Leadership Connect - Jakob Becker Entsorgungs GmbH

Besuch bei Jakob Becker in Mehlingen


Foto: ZRW

Unser Leadership Connect Treffen mit Führungskräften der Air Force und Army bei der Jakob Becker Entsorgungs GmbH am Hauptsitz der Jakob Becker Gruppe in Mehlingen bot spannende Einblicke in ein traditionsreiches und zugleich zukunftsorientiertes Familienunternehmen. Der Austausch machte eindrucksvoll deutlich, wie unterschiedlich Strukturen sein können, und wie viele Gemeinsamkeiten dennoch bestehen.

Seit der Gründung im Jahr 1898 hat sich das Unternehmen kontinuierlich weiterentwickelt. Heute umfasst die Gruppe mehr als 40 Gesellschaften und Beteiligungen, ist mit 69 Standorten in Deutschland sowie weiteren in Österreich und Italien vertreten und beschäftigt über 2.400 Mitarbeitende. Besonders bemerkenswert: Das Unternehmen befindet sich zu 100 Prozent in Familienbesitz. Ein Umstand, der die Unternehmenskultur bis heute spürbar prägt.

Neben der klassischen Abfallentsorgung zählen u. a. Sonderabfallwirtschaft, Abwassertechnik, Abflussreinigung und Containerdienste zum Leistungsspektrum der Jakob Becker GmbH. Auch das Thema Nachhaltigkeit wird großgeschrieben: Elektrisch betriebene Lkw sind bereits im Einsatz, und wo immer möglich, wird aus Abfällen Energie gewonnen. Eine Verbindung zu den Streitkräften besteht außerdem schon lange: Seit mehr als 40 Jahren arbeitet Jakob Becker bereits mit der US Air Force auf der Air Base zusammen.

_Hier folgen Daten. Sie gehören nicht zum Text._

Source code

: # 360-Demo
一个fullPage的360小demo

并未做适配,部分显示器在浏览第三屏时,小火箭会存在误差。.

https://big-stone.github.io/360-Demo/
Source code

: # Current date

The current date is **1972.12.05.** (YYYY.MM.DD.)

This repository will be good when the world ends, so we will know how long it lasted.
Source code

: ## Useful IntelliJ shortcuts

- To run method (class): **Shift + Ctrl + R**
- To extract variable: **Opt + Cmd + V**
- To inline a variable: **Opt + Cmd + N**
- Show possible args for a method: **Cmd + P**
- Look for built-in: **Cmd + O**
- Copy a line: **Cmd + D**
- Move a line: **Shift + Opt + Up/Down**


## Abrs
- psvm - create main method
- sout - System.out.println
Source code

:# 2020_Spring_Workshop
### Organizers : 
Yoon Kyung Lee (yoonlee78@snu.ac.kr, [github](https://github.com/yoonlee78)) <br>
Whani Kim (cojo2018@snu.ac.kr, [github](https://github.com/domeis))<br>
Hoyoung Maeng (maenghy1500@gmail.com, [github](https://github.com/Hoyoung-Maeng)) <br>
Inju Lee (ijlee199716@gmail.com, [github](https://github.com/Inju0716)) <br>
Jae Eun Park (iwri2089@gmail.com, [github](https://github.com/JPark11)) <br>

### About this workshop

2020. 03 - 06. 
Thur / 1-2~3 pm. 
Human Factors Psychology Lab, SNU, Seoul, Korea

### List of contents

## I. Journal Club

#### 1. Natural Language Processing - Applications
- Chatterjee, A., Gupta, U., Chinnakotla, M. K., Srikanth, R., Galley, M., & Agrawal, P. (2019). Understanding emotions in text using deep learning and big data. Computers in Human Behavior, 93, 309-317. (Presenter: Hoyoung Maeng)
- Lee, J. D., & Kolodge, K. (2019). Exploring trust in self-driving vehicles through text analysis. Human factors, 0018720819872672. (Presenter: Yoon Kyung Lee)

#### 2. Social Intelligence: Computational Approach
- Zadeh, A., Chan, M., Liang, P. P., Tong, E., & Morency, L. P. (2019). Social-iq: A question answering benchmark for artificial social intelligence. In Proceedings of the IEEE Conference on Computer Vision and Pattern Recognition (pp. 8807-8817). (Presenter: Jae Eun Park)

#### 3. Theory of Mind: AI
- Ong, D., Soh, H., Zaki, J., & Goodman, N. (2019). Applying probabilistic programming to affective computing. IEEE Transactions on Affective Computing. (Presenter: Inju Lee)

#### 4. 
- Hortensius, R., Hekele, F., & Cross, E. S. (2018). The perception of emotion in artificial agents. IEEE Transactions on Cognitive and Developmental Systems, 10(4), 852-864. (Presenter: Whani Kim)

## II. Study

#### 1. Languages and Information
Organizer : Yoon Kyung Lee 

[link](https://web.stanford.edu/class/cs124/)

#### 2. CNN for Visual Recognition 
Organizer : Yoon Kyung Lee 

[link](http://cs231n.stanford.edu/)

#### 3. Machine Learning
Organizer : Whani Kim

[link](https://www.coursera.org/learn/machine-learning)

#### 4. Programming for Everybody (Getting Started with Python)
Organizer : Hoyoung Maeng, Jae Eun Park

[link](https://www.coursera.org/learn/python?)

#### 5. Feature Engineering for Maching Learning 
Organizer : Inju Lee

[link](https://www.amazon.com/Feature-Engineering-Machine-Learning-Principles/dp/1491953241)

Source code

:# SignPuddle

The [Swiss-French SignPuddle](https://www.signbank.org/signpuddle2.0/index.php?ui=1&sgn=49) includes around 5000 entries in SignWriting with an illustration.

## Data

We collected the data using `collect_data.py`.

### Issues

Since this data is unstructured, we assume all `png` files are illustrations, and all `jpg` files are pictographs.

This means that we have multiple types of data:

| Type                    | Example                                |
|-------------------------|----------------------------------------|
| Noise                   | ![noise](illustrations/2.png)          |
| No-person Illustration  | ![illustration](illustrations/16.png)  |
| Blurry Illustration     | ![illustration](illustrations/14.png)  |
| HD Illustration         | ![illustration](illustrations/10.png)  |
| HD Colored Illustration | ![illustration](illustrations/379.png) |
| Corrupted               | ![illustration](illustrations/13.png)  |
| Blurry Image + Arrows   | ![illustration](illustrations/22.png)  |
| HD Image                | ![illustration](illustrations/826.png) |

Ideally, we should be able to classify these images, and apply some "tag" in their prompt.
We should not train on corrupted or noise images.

Bei der anschließenden Führung über das Firmengelände wurde deutlich, wie komplex und technisch anspruchsvoll moderne Entsorgungsprozesse sind. Besonders interessant war dabei der Austausch über die Unterschiede in der Mülltrennung zwischen Deutschland und den USA: Während hierzulande ein weitgehend einheitliches System gilt, regeln in den USA die einzelnen Bundesstaaten bzw. die Städte die Mülltrennung individuell.

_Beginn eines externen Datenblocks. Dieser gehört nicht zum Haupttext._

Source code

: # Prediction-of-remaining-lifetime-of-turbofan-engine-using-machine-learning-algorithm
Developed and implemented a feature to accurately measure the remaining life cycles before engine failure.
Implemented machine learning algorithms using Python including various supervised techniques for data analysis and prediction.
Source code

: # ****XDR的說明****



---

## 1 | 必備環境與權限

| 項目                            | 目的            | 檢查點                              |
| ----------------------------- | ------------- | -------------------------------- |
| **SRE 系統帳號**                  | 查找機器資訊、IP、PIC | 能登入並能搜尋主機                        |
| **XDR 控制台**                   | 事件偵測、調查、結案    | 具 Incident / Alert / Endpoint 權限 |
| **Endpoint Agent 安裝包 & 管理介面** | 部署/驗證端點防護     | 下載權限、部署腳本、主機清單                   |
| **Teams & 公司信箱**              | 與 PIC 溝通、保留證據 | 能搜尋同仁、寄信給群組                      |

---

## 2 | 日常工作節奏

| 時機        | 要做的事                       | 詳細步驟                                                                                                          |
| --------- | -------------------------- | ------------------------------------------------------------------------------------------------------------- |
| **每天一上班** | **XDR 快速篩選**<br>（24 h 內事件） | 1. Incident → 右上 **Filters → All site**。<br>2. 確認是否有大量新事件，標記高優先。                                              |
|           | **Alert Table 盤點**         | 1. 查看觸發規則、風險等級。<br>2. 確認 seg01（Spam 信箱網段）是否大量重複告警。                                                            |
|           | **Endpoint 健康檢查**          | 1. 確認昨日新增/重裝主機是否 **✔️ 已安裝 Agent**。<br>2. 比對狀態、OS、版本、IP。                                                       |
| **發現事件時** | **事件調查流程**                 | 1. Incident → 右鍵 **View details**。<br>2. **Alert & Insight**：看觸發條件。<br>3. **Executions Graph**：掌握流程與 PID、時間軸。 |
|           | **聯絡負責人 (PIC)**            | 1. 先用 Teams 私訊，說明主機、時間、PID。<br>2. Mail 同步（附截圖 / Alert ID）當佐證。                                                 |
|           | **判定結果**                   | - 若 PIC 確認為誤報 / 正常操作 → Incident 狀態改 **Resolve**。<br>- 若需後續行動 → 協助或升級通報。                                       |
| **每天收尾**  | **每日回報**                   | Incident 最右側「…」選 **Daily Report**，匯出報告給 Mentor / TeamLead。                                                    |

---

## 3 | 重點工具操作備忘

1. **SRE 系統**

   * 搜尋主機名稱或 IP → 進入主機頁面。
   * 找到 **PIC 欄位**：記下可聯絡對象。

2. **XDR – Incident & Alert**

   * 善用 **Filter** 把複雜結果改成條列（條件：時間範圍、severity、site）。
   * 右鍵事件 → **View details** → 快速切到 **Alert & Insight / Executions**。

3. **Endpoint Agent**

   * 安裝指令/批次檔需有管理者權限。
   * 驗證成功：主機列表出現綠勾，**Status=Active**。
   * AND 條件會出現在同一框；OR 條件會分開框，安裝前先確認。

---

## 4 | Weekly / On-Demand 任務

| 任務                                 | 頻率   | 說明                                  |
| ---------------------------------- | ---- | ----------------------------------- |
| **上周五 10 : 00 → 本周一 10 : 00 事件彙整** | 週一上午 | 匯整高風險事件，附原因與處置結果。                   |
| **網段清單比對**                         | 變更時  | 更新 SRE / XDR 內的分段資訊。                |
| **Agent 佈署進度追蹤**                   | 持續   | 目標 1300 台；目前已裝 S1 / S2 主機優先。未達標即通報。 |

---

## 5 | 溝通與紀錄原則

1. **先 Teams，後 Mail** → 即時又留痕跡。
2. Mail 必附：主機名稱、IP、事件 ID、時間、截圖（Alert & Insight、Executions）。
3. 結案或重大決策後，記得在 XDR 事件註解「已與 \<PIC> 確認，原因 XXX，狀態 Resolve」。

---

Auch strukturelle Unterschiede zwischen Privatwirtschaft und Militär wurden intensiv diskutiert. Während bei Jakob Becker vergleichsweise flache Hierarchien bestehen, sind die Streitkräfte stärker hierarchisch organisiert. Führung basiert in beiden Bereichen auf Kompetenz und Leistung, im militärischen Umfeld spielen jedoch Rang und Position eine zusätzlich prägende Rolle. Auffällig war zudem der unterschiedliche Umgang mit Weiterbildung: In den Streitkräften werden Führungskräfteprogramme klar definiert, während bei Jakob Becker die Entwicklung von Kompetenzen im Vordergrund steht – unabhängig von formalen Titeln und auf Basis von Wissen, das den Mitarbeitenden von Anfang an vermittelt wird.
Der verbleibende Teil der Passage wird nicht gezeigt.